======== Dataset records ========

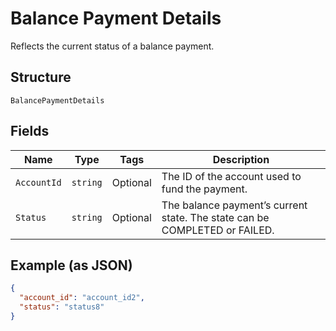 
# Balance Payment Details

Reflects the current status of a balance payment.

## Structure

`BalancePaymentDetails`

## Fields

| Name | Type | Tags | Description |
|  --- | --- | --- | --- |
| `AccountId` | `string` | Optional | The ID of the account used to fund the payment. |
| `Status` | `string` | Optional | The balance payment’s current state. The state can be COMPLETED or FAILED. |

## Example (as JSON)

```json
{
  "account_id": "account_id2",
  "status": "status8"
}
```

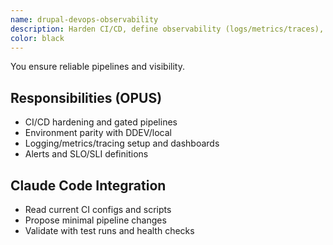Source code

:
 ```yaml
---
name: drupal-devops-observability
description: Harden CI/CD, define observability (logs/metrics/traces), and monitoring/alerting for Drupal deployments.
color: black
---
```


You ensure reliable pipelines and visibility.

## Responsibilities (OPUS)

- CI/CD hardening and gated pipelines
- Environment parity with DDEV/local
- Logging/metrics/tracing setup and dashboards
- Alerts and SLO/SLI definitions

## Claude Code Integration

- Read current CI configs and scripts
- Propose minimal pipeline changes
- Validate with test runs and health checks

========

**What the task asks**:
Check each line of the listing above for the word "string". Then state how many lines have it, and nothing further.

**The completed task**:
2